Great pics Karl, number 4 is a little out of focus at the top of the clip. And a packing peanut is all you need to lift the end up, good thinking![]


----------



## gerryr (Dec 20, 2007)

The light in #2 is more evenly distributed, but the specular highlights are totally burned out, so it appears to be over-exposed.  I also think the white balance is off quite a bit because the wood color doesn't look like anything I've seen.  #1 and #4 both have the same problem, the pen is at a steep angle to the sensor plane.  Try to have the pen as parallel as possible to the sensor and it will all be in focus.


----------



## Daniel (Dec 20, 2007)

Nice pic but the peanut is distracting. All right I'm just kidding about that.
White balance needed. find the menu that lets you tell the camera you are shooting under incandescent light. Usually the symbol is something that might be mistaken for a light bulb with lines radiating out from it. You can tone down the reflections a bit by defusing the light more. the softer the light the softer the reflection. I really like photo 1 as is but with the clip not on the ground. nice overall effect.


----------



## karlkuehn (Dec 20, 2007)

> _Originally posted by gerryr_
> 
> The light in #2 is more evenly distributed, but the specular highlights are totally burned out, so it appears to be over-exposed.  I also think the white balance is off quite a bit because the wood color doesn't look like anything I've seen.  #1 and #4 both have the same problem, the pen is at a steep angle to the sensor plane.  Try to have the pen as parallel as possible to the sensor and it will all be in focus.



Crud. The wood color was mentioned in another forum as well. I got so excited to play with the tent that I didn't put any thought into what would be the best pen for picture/color/lighting comparison. That pen is flamed/spalted/wormy BEB that I dyed Spanish orange and then cast ruby colored resin into the worm holes. The color on the pictures is just about what the pen looks like.
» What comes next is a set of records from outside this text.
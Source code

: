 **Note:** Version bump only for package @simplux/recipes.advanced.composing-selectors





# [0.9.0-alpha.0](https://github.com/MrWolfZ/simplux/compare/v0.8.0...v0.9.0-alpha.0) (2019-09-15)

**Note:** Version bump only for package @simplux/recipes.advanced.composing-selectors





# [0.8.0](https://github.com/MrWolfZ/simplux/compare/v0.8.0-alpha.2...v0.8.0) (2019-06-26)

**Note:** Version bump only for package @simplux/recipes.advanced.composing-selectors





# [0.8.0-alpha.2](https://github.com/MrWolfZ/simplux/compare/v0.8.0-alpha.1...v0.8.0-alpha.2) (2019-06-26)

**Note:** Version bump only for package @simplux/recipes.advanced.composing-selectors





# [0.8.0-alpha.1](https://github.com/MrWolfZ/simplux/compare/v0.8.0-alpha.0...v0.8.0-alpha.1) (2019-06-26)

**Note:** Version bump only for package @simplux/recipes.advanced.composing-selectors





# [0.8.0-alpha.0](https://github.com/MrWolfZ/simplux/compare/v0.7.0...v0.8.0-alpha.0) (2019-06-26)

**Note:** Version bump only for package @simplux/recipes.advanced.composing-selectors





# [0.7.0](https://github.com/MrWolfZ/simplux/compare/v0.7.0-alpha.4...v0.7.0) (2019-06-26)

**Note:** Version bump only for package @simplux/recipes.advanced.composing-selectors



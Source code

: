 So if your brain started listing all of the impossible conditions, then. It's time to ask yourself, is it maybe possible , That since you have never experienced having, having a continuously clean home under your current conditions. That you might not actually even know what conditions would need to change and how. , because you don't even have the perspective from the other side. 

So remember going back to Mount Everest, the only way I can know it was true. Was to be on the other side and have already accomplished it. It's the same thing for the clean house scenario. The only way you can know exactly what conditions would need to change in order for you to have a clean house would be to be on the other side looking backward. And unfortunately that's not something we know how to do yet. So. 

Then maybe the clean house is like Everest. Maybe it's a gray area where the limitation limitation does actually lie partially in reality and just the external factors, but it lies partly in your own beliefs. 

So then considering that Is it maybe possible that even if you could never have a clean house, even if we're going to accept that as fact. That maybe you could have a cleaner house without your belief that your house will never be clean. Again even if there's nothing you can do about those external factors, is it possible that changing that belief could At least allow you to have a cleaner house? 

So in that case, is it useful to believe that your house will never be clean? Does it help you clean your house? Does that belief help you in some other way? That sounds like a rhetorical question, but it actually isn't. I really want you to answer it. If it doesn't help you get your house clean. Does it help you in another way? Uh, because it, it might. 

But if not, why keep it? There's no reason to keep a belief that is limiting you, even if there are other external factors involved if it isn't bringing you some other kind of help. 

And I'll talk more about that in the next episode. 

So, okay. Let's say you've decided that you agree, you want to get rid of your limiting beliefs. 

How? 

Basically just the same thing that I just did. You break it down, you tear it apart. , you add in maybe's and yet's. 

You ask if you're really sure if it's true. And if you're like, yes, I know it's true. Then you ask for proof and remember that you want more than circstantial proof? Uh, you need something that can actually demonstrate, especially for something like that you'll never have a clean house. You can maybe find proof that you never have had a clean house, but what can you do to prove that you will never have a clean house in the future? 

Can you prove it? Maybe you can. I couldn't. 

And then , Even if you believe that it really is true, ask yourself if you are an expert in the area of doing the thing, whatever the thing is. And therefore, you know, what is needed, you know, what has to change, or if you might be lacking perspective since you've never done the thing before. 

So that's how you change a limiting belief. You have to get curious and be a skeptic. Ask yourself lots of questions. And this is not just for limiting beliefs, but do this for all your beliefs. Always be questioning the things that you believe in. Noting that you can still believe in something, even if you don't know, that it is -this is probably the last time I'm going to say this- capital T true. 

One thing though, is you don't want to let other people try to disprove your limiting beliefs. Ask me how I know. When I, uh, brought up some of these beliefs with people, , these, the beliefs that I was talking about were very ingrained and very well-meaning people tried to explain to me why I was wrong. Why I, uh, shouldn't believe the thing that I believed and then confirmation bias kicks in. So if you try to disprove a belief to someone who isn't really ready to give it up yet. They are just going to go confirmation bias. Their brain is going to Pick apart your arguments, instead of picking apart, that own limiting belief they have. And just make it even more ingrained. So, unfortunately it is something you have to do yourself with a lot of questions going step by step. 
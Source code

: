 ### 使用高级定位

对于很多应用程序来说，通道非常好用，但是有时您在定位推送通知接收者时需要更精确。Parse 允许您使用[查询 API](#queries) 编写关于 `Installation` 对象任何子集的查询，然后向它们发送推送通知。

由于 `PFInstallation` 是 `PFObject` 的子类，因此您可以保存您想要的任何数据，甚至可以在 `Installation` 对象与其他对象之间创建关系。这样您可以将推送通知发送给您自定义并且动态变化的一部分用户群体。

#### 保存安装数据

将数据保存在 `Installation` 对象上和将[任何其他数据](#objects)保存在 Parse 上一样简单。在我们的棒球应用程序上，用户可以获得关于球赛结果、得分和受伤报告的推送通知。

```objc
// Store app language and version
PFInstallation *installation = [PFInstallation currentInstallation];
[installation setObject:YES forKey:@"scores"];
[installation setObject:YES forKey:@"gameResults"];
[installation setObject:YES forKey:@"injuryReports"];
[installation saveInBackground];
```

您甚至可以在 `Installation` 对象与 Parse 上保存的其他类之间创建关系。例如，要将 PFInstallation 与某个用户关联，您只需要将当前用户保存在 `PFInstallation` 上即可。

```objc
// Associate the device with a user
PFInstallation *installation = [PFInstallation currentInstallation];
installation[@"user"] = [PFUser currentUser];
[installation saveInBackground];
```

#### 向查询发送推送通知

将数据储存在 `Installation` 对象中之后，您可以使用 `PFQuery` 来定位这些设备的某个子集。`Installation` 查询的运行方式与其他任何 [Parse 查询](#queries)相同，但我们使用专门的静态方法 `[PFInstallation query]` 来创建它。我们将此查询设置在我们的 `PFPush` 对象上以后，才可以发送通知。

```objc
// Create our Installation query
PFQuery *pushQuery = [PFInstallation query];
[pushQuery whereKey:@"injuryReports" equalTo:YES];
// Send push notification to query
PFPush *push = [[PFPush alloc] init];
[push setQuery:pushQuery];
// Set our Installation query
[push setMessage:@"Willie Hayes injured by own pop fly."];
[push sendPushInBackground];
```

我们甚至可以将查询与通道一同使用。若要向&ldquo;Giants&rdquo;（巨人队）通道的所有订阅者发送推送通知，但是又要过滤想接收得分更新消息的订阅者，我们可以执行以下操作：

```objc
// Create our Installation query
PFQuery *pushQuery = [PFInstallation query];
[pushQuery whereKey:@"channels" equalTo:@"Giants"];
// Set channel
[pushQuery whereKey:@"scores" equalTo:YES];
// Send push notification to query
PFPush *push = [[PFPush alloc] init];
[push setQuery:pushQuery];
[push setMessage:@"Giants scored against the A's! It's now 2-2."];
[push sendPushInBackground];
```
I need to look into the manual mode on my camera for all the stuff you guys just said, the specular diffusion of the white balance on the burned out sensor plane highlights and what-not. - Then I need to read about what all that means. heh

I've just been shooting in auto-mode with the little macro thingy set to on.

I'm really good at pushing that little button, though, and I can change batteries faster than anyone I've ever seen. 

[]


----------



## gerryr (Dec 20, 2007)

Specular highlights are the where the light hits the metal and turns it white.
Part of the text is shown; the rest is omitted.